Brazil court allows injunction against Transocean


HOUSTON--A Brazilian appeals court has denied a request by the national oil regulator to suspend an injunction barring Transocean Ltd. and Chevron Corp. from operating in the country, Transocean Chief Executive Steven Newman said on a conference call Wednesday.

The court responsible for the case couldn't yet confirm the ruling.

Transocean shares were trading down 0.26% at $46.49 Wednesday afternoon.

A Brazilian court banned the two companies from operating in the country in late July because of their roles in an offshore oil spill last year.

"This is very disappointing, as we believe the injunction order is unwarranted and is flawed legally and procedurally," Mr. Newman said. "Let me assure you that the technical merits of our case are strong, and we are pursuing the many avenues available to us to appeal the preliminary injunction."

Brazil's National Petroleum Agency, ANP, sanctioned Chevron and said it would fine the company for any wrongdoing relating to the spill. The ANP cleared Transocean.

The agency requested that the court suspend the injunction.

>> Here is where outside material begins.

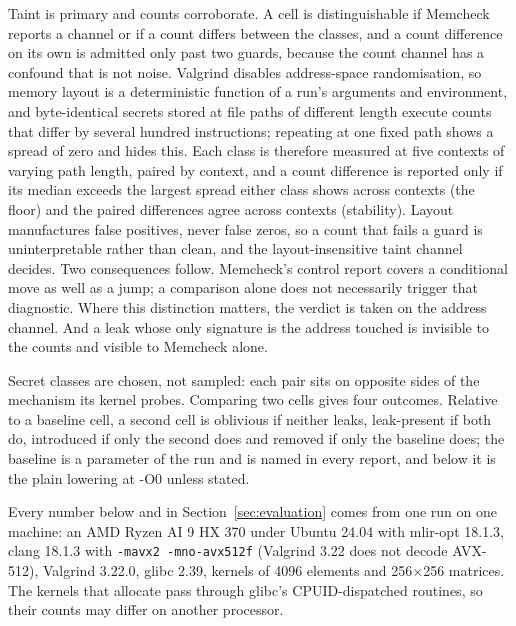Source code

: Taint is primary and counts corroborate. A cell is distinguishable if Memcheck reports a channel or if a count differs between the classes, and a count difference on its own is admitted only past two guards, because the count channel has a confound that is not noise. Valgrind disables address-space randomisation, so memory layout is a deterministic function of a run's arguments and environment, and byte-identical secrets stored at file paths of different length execute counts that differ by several hundred instructions; repeating at one fixed path shows a spread of zero and hides this. Each class is therefore measured at five contexts of varying path length, paired by context, and a count difference is reported only if its median exceeds the largest spread either class shows across contexts (the floor) and the paired differences agree across contexts (stability). Layout manufactures false positives, never false zeros, so a count that fails a guard is uninterpretable rather than clean, and the layout-insensitive taint channel decides. Two consequences follow. Memcheck's control report covers a conditional move as well as a jump; a comparison alone does not necessarily trigger that diagnostic. Where this distinction matters, the verdict is taken on the address channel. And a leak whose only signature is the address touched is invisible to the counts and visible to Memcheck alone.

Secret classes are chosen, not sampled: each pair sits on opposite sides of the mechanism its kernel probes. Comparing two cells gives four outcomes. Relative to a baseline cell, a second cell is oblivious if neither leaks, leak-present if both do, introduced if only the second does and removed if only the baseline does; the baseline is a parameter of the run and is named in every report, and below it is the plain lowering at -O0 unless stated.

Every number below and in Section~\ref{sec:evaluation} comes from one run on one machine: an AMD Ryzen AI 9 HX 370 under Ubuntu 24.04 with mlir-opt 18.1.3, clang 18.1.3 with \texttt{-mavx2 -mno-avx512f} (Valgrind 3.22 does not decode AVX-512), Valgrind 3.22.0, glibc 2.39, kernels of 4096 elements and 256×256 matrices. The kernels that allocate pass through glibc's CPUID-dispatched routines, so their counts may differ on another processor.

Despite the incident, ANP officials have said they would meet with Chevron to discuss restarting output at the Frade field, which the company voluntarily shuttered in March.

A spokesman for Chevron didn't respond immediately to a request for comment.

Mr. Newman said Wednesday the court hasn't yet served the company with the injunction and Transocean's rigs are still under contract--the company has 10 rigs in Brazil.

Under the terms of the injunction, Transocean would have to cease activity within 30 days from the date of service.

Guy Cantwell, a spokesman for Transocean, said despite the recent court decision, there are still avenues for the company to contest the injunction.

"We will use all available resources to prevent a shutdown, even temporarily, of Transocean's operations in Brazil," he said in a statement. He said Transocean's crews and equipment functioned correctly and weren't to blame for the spill.

Mr. Newman said that if the injunction does go into effect without a successful appeal or intervention, he didn't think it would mean the end of the Transocean's contracts in Brazil, though its rigs would stop bringing in money.

"I think the worst-case scenario is that we go to a zero rate environment and the customers don't terminate the contracts," he said.

But that scenario still "doesn't look pretty" for Transocean, which earns about 11% of its revenue in Brazil and would continue to incur costs keeping its rigs ready to work at a moment's notice, Mr. Newman said. Transocean earned $2.575 billion in revenue in the second quarter.

State-run oil giant Petrobras has contracts with Transocean rigs and has continued to support the company, Mr. Newman said. Mr. Newman said the company had received "unprecedented" support from its customers.